In 1983 there were two large one dollar coin issued; this one commemorates the Royal Visit to New Zealand in 1983 by Charles, Prince of Wales, his wife Diana, Princess of Wales, and their son William.
Crowned and draped young bust of Queen Elizabeth II facing right (effigy known as the "Second Portrait", by Arnold Machin).
The Queen wears the "Girls of Great Britain and Ireland" diamond tiara, a wedding gift from Queen Mary (Her Majesty's grandmother) in 1947 - which she also has on the Rank-Broadley and the Gottwald portraits.
Around, the monarch's legend and the date: ELIZABETH II NEW ZEALAND 1983.

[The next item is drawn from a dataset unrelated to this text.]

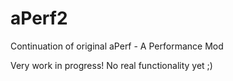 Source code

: # aPerf2
Continuation of original aPerf - A Performance Mod

Very work in progress! No real functionality yet ;)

Conjoined busts of Prince Charles and Lady Diana right. In left field, the badge of The Prince of Wales comprising three feathers rising through a coronet of alternate crosses and fleur-de-lys. The motto Ich Dien (I serve) is on a dark blue ribbon beneath the coronet. In right field, a fern leaf symbolising New Zealand.
Around above, ROYAL VISIT; around below, the denomination ONE DOLLAR.